Re: [PATCH] ceph: do not truncate pagecache if truncate size doesn't change

Xiubo Li <xiubli@xxxxxxxxxx> · Tue, 23 Nov 2021 16:06:13 +0800

On 11/23/21 9:00 AM, Xiubo Li wrote:

On 11/23/21 3:10 AM, Jeff Layton wrote:
[...]
One thing I'm finding today is that this patch reliably makes
generic/445 hang at umount time with -o test_dummy_encryption
enabled...which is a bit strange as the test doesn't actually run:

     [jlayton@client1 xfstests-dev]$ sudo ./tests/generic/445
     QA output created by 445
     445 not run: xfs_io falloc  failed (old kernel/wrong fs?)
     [jlayton@client1 xfstests-dev]$ sudo umount /mnt/test

...and the umount hangs waiting for writeback to complete. When I back
this patch out, the problem goes away. Are you able to reproduce this?

There are no mds or osd calls in flight, and no caps (according to
debugfs). This is using -o test_dummy_encryption to force encryption.

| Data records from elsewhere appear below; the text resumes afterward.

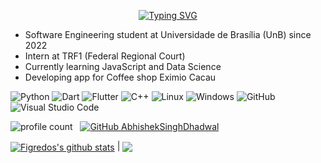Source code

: <p align="center"><a href="https://git.io/typing-svg"><img src="https://readme-typing-svg.demolab.com?font=Playfair+Display&weight=500&size=30&pause=2000&color=FFFFFF&background=0d1116&center=true&vCenter=true&random=false&width=435&lines=Hi%2C+I'm+Matheus" alt="Typing SVG" /></a></p>

- Software Engineering student at Universidade de Brasília (UnB) since 2022
- Intern at TRF1 (Federal Regional Court)
- Currently learning JavaScript and Data Science
- Developing app for Coffee shop Eximio Cacau

![Python](https://img.shields.io/badge/Python-%2302569B?style=flat&logo=python&logoColor=white)
![Dart](https://img.shields.io/badge/dart-%2302569B.svg?style=flat&logo=dart&logoColor=white)
![Flutter](https://img.shields.io/badge/Flutter-%2302569B.svg?style=flat&logo=Flutter&logoColor=white)
![C++](https://img.shields.io/badge/-C-%2302569B.svg?logo=c%2B%2B&style=flat&logoColor=white)
![Linux](https://img.shields.io/badge/Linux-%2302569B?style=flat&logo=linux&logoColor=white)
![Windows](https://img.shields.io/badge/Windows-%2302569B?style=flat&logo=windows&logoColor=white)
![GitHub](https://img.shields.io/badge/-GitHub-%2302569B?style=flat&logo=github&logoColor=white)
![Visual Studio Code](https://img.shields.io/badge/-Visual%20Studio%20Code-%2302569B?style=flat&logo=visual-studio-code&logoColor=white)


![profile count](https://komarev.com/ghpvc/?username=figredos&color=red) &nbsp;
[![GitHub AbhishekSinghDhadwal](https://img.shields.io/github/followers/figredos?label=follow&style=social)](https://github.com/figredos)


<a href="https://github.com/figredos/github-readme-stats"><img align="center" src="https://github-readme-stats.vercel.app/api?username=figredos&show_icons=true&include_all_commits=true&theme=transparent&hide_border=true" alt="Figredos's github stats" /></a> | <a href="https://github.com/figredos/github-readme-stats"><img align="center" src="https://github-readme-stats.vercel.app/api/top-langs/?username=figredos&layout=compact&theme=transparent&hide_border=true" /></a>
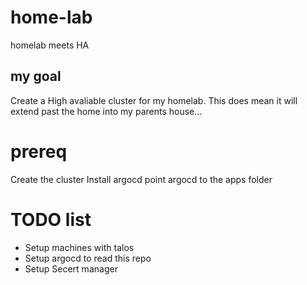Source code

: # home-lab
homelab meets HA


## my goal
Create a High avaliable cluster for my homelab. This does mean it will extend past the home into my parents house...

# prereq

Create the cluster
Install argocd
point argocd to the apps folder



# TODO list
- Setup machines with talos
- Setup argocd to read this repo
- Setup Secert manager 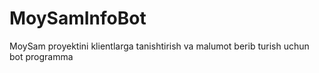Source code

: # MoySamInfoBot
MoySam proyektini klientlarga tanishtirish va malumot berib turish uchun bot programma
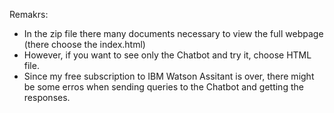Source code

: Remakrs:
- In the zip file there many documents necessary to view the full webpage (there choose the index.html)
- However, if you want to see only the Chatbot and try it, choose HTML file.
- Since my free subscription to IBM Watson Assitant is over, there might be some erros when sending queries to the Chatbot and getting the responses.
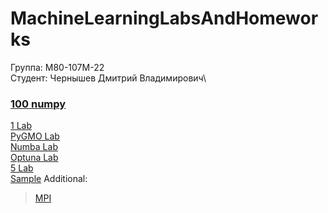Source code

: # MachineLearningLabsAndHomeworks
Группа: М80-107М-22\
Студент: Чернышев Дмитрий Владимирович\

###  [100 numpy](https://colab.research.google.com/drive/1q8ZliTNMMbcr-ojVxNWWnPJnfaJLm_hX#scrollTo=e42eaa4b)

[1 Lab](https://colab.research.google.com/drive/1WP_34xBfHGjpCc8_jdFMKiAWz4uaWQC9?usp=sharing) \
[PyGMO Lab](https://colab.research.google.com/drive/1CYH1Sroo-NXKP3iHGeujO8z3-oK5Qik9?usp=sharing)\
[Numba Lab](https://colab.research.google.com/drive/14zYkibagZpgmzNw91TvyoWYNBruUKIq3?usp=sharing)\
[Optuna Lab](https://colab.research.google.com/drive/1jY12VGcX0ipefONUW0WnNs02p5699WhV?usp=sharing)\
[5 Lab](https://colab.research.google.com/drive/1oLA3Ri_LoJ7MkEkU7GO8rU5bXCYqRcJc)\
[Sample]()
Additional:
>[MPI](https://colab.research.google.com/drive/1NvE18TaXFyuESUgIJE0ecRpJN4y0jp8I?usp=sharing)

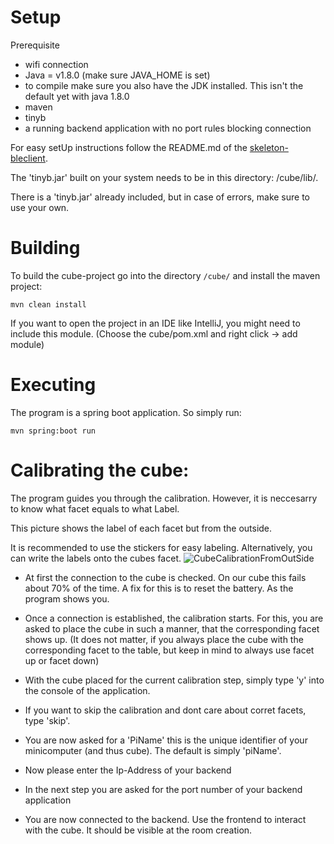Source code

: # Setup

Prerequisite
* wifi connection
* Java = v1.8.0 (make sure JAVA_HOME is set)
* to compile make sure you also have the JDK installed. This isn't the default yet with java 1.8.0
* maven
* tinyb
* a running backend application with no port rules blocking connection

For easy setUp instructions follow the README.md of the [skeleton-bleclient](https://git.uibk.ac.at/csat2410/skeleton-bleclient).

The 'tinyb.jar' built on your system needs to be in this directory: /cube/lib/.

There is a 'tinyb.jar' already included, but in case of errors, make sure to use your own.

# Building
To build the cube-project go into the directory  `/cube/` and install the maven project:

`mvn clean install`

If you want to open the project in an IDE like IntelliJ, you might need to include this module. (Choose the cube/pom.xml and right click -> add module)

# Executing
The program is a spring boot application. So simply run:

`mvn spring:boot run`

# Calibrating the cube:
The program guides you through the calibration. However, it is neccesarry to know what facet equals to what Label.

This picture shows the label of each facet but from the outside.

It is recommended to use the stickers for easy labeling. Alternatively, you can write the labels onto the cubes facet.
![CubeCalibrationFromOutSide](https://i.imgur.com/RELicPJ.png)

* At first the connection to the cube is checked. On our cube this fails about 70% of the time. A fix for this is to reset the battery. As the program shows you.

* Once a connection is established, the calibration starts. For this, you are asked to place the cube in such a manner, that the corresponding facet shows up. (It does not matter, if you always place the cube with the corresponding facet to the table, but keep in mind to always use facet up or facet down)
* With the cube placed for the current calibration step, simply type 'y' into the console of the application.
* If you want to skip the calibration and dont care about corret facets, type 'skip'.

* You are now asked for a 'PiName' this is the unique identifier of your minicomputer (and thus cube). The default is simply 'piName'.
* Now please enter the Ip-Address of your backend
* In the next step you are asked for the port number of your backend application
* You are now connected to the backend. Use the frontend to interact with the cube. It should be visible at the room creation.
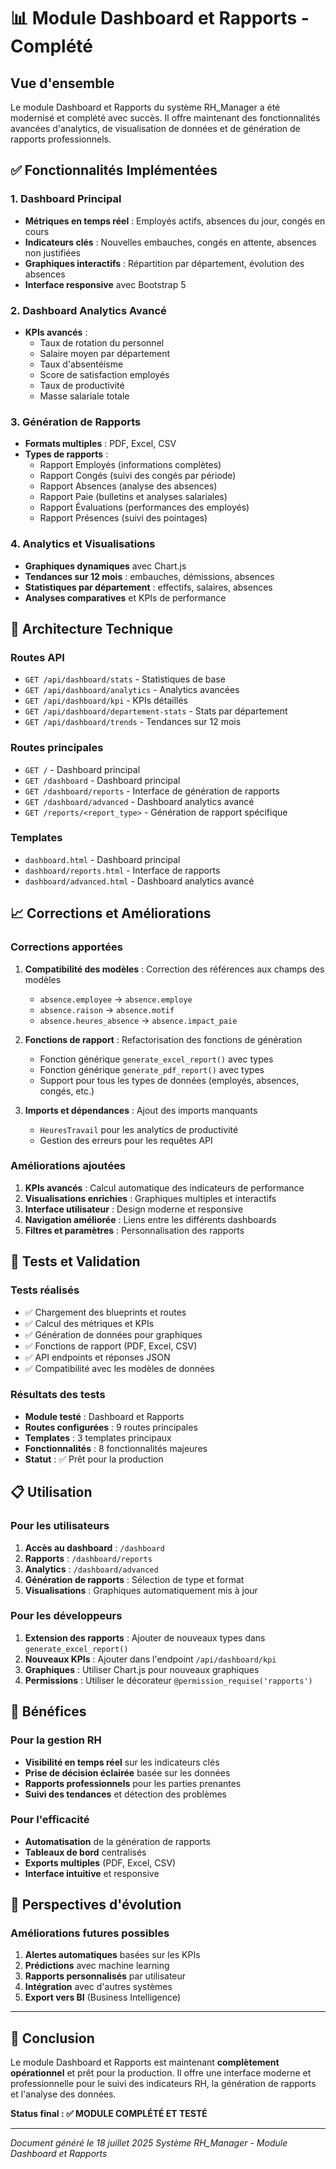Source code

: # 📊 Module Dashboard et Rapports - Complété

## Vue d'ensemble
Le module Dashboard et Rapports du système RH_Manager a été modernisé et complété avec succès. Il offre maintenant des fonctionnalités avancées d'analytics, de visualisation de données et de génération de rapports professionnels.

## ✅ Fonctionnalités Implémentées

### 1. Dashboard Principal
- **Métriques en temps réel** : Employés actifs, absences du jour, congés en cours
- **Indicateurs clés** : Nouvelles embauches, congés en attente, absences non justifiées
- **Graphiques interactifs** : Répartition par département, évolution des absences
- **Interface responsive** avec Bootstrap 5

### 2. Dashboard Analytics Avancé
- **KPIs avancés** :
  - Taux de rotation du personnel
  - Salaire moyen par département
  - Taux d'absentéisme
  - Score de satisfaction employés
  - Taux de productivité
  - Masse salariale totale

### 3. Génération de Rapports
- **Formats multiples** : PDF, Excel, CSV
- **Types de rapports** :
  - Rapport Employés (informations complètes)
  - Rapport Congés (suivi des congés par période)
  - Rapport Absences (analyse des absences)
  - Rapport Paie (bulletins et analyses salariales)
  - Rapport Évaluations (performances des employés)
  - Rapport Présences (suivi des pointages)

### 4. Analytics et Visualisations
- **Graphiques dynamiques** avec Chart.js
- **Tendances sur 12 mois** : embauches, démissions, absences
- **Statistiques par département** : effectifs, salaires, absences
- **Analyses comparatives** et KPIs de performance

## 🔧 Architecture Technique

### Routes API
- `GET /api/dashboard/stats` - Statistiques de base
- `GET /api/dashboard/analytics` - Analytics avancées
- `GET /api/dashboard/kpi` - KPIs détaillés
- `GET /api/dashboard/departement-stats` - Stats par département
- `GET /api/dashboard/trends` - Tendances sur 12 mois

### Routes principales
- `GET /` - Dashboard principal
- `GET /dashboard` - Dashboard principal
- `GET /dashboard/reports` - Interface de génération de rapports
- `GET /dashboard/advanced` - Dashboard analytics avancé
- `GET /reports/<report_type>` - Génération de rapport spécifique

### Templates
- `dashboard.html` - Dashboard principal
- `dashboard/reports.html` - Interface de rapports
- `dashboard/advanced.html` - Dashboard analytics avancé

## 📈 Corrections et Améliorations

### Corrections apportées
1. **Compatibilité des modèles** : Correction des références aux champs des modèles
   - `absence.employee` → `absence.employe`
   - `absence.raison` → `absence.motif`
   - `absence.heures_absence` → `absence.impact_paie`

2. **Fonctions de rapport** : Refactorisation des fonctions de génération
   - Fonction générique `generate_excel_report()` avec types
   - Fonction générique `generate_pdf_report()` avec types
   - Support pour tous les types de données (employés, absences, congés, etc.)

3. **Imports et dépendances** : Ajout des imports manquants
   - `HeuresTravail` pour les analytics de productivité
   - Gestion des erreurs pour les requêtes API

### Améliorations ajoutées
1. **KPIs avancés** : Calcul automatique des indicateurs de performance
2. **Visualisations enrichies** : Graphiques multiples et interactifs
3. **Interface utilisateur** : Design moderne et responsive
4. **Navigation améliorée** : Liens entre les différents dashboards
5. **Filtres et paramètres** : Personnalisation des rapports

## 🧪 Tests et Validation

### Tests réalisés
- ✅ Chargement des blueprints et routes
- ✅ Calcul des métriques et KPIs
- ✅ Génération de données pour graphiques
- ✅ Fonctions de rapport (PDF, Excel, CSV)
- ✅ API endpoints et réponses JSON
- ✅ Compatibilité avec les modèles de données

### Résultats des tests
- **Module testé** : Dashboard et Rapports
- **Routes configurées** : 9 routes principales
- **Templates** : 3 templates principaux
- **Fonctionnalités** : 8 fonctionnalités majeures
- **Statut** : ✅ Prêt pour la production

## 📋 Utilisation

### Pour les utilisateurs
1. **Accès au dashboard** : `/dashboard`
2. **Rapports** : `/dashboard/reports`
3. **Analytics** : `/dashboard/advanced`
4. **Génération de rapports** : Sélection de type et format
5. **Visualisations** : Graphiques automatiquement mis à jour

### Pour les développeurs
1. **Extension des rapports** : Ajouter de nouveaux types dans `generate_excel_report()`
2. **Nouveaux KPIs** : Ajouter dans l'endpoint `/api/dashboard/kpi`
3. **Graphiques** : Utiliser Chart.js pour nouveaux graphiques
4. **Permissions** : Utiliser le décorateur `@permission_requise('rapports')`

## 🎯 Bénéfices

### Pour la gestion RH
- **Visibilité en temps réel** sur les indicateurs clés
- **Prise de décision éclairée** basée sur les données
- **Rapports professionnels** pour les parties prenantes
- **Suivi des tendances** et détection des problèmes

### Pour l'efficacité
- **Automatisation** de la génération de rapports
- **Tableaux de bord** centralisés
- **Exports multiples** (PDF, Excel, CSV)
- **Interface intuitive** et responsive

## 🔮 Perspectives d'évolution

### Améliorations futures possibles
1. **Alertes automatiques** basées sur les KPIs
2. **Prédictions** avec machine learning
3. **Rapports personnalisés** par utilisateur
4. **Intégration** avec d'autres systèmes
5. **Export vers BI** (Business Intelligence)

---

## 📝 Conclusion

Le module Dashboard et Rapports est maintenant **complètement opérationnel** et prêt pour la production. Il offre une interface moderne et professionnelle pour le suivi des indicateurs RH, la génération de rapports et l'analyse des données.

**Status final : ✅ MODULE COMPLÉTÉ ET TESTÉ**

---

*Document généré le 18 juillet 2025*
*Système RH_Manager - Module Dashboard et Rapports*
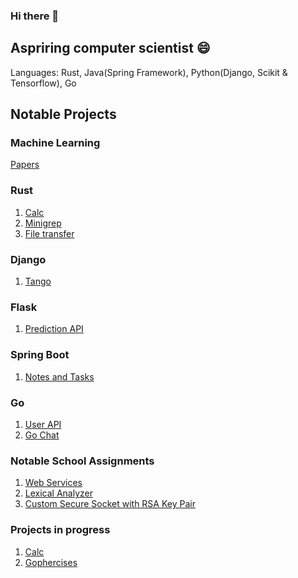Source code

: ### Hi there 👋
##  Aspriring computer scientist 😄
Languages: Rust, Java(Spring Framework), Python(Django, Scikit & Tensorflow), Go

## Notable Projects
### Machine Learning
[Papers](https://github.com/Zeddling/Papers)

### Rust
1. [Calc](https://github.com/Zeddling/Calc)
2. [Minigrep](https://github.com/Zeddling/minigrep)
3. [File transfer](https://github.com/Zeddling/file-transfer)

### Django
1. [Tango](https://github.com/Zeddling/Tango)

### Flask
1. [Prediction API](https://github.com/Zeddling/BDSS/blob/main/scripts/model_bdss.ipynb)

### Spring Boot
1. [Notes and Tasks](https://github.com/Zeddling/notes_and_tasks)

### Go
1. [User API](https://github.com/Zeddling/user_api)
2. [Go Chat](https://github.com/Zeddling/Go_Chat)

### Notable School Assignments
1. [Web Services](https://github.com/Zeddling/DOWS-Assignments)
2. [Lexical Analyzer](https://github.com/Zeddling/compiler-construction)
3. [Custom Secure Socket with RSA Key Pair](https://github.com/Zeddling/DS-Assignment)

### Projects in progress
1. [Calc](https://github.com/Zeddling/Calc)
2. [Gophercises](https://github.com/Zeddling/gophercises)
<!--
**Zeddling/Zeddling** is a ✨ _special_ ✨ repository because its `README.md` (this file) appears on your GitHub profile.

Here are some ideas to get you started:

- 🔭 I’m currently working on ...
- 🌱 I’m currently learning ...
- 👯 I’m looking to collaborate on ...
- 🤔 I’m looking for help with ...
- 💬 Ask me about ...
- 📫 How to reach me: ...
- 😄 Pronouns: ...
- ⚡ Fun fact: ...
-->
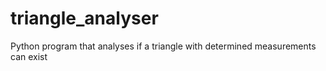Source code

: # triangle_analyser
Python program that analyses if a triangle with determined measurements can exist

I have hit a same issue without the "test_dummy_encryption", and it 
got stuck but I didn't see any call to ceph. But not the 445, I 
couldn't remember which one, I thought it was something wrong with my 
OS, I just rebooted my VM.

# ps -aux | grep generic

root      564385  0.0  0.0  11804  4700 pts/1    S+   09:41 0:00 
/bin/bash ./tests/generic/318

# cat /proc/564385/stack

[<0>] do_wait+0x2cc/0x4e0
[<0>] kernel_wait4+0xec/0x1b0
[<0>] __do_sys_wait4+0xe0/0xf0
[<0>] do_syscall_64+0x37/0x80
[<0>] entry_SYSCALL_64_after_hwframe+0x44/0xae

I have hit this again today, I found that the MDS daemon crashed, and 
when the standby MDSes were replaying the journal log they crashed too.

I think this should be the reason why they stuck. I will check it.

-- Xiubo

I ran the ceph.exlude tests for two days, I just saw this one time.

I have attached the test results, does it the same with yours ? There 
have many test cases didn't run.

There have 4 failures and for the generic/020 it will be reproducable 
by 30%. All the other 3 failures are every time, but they all seems 
not relevant to fscrypt.

I narrowed it down to the call to _require_seek_data_hole. That calls
the seek_sanity_test binary and after that point, umounting the fs
hangs. I've not yet been successful at reproducing this while running
the binary by hand, so there may be some other preliminary ops that are
a factor too.

In any case, this looks like a regression, so I'm going to drop this
patch for now. I'll keep poking at the problem too however.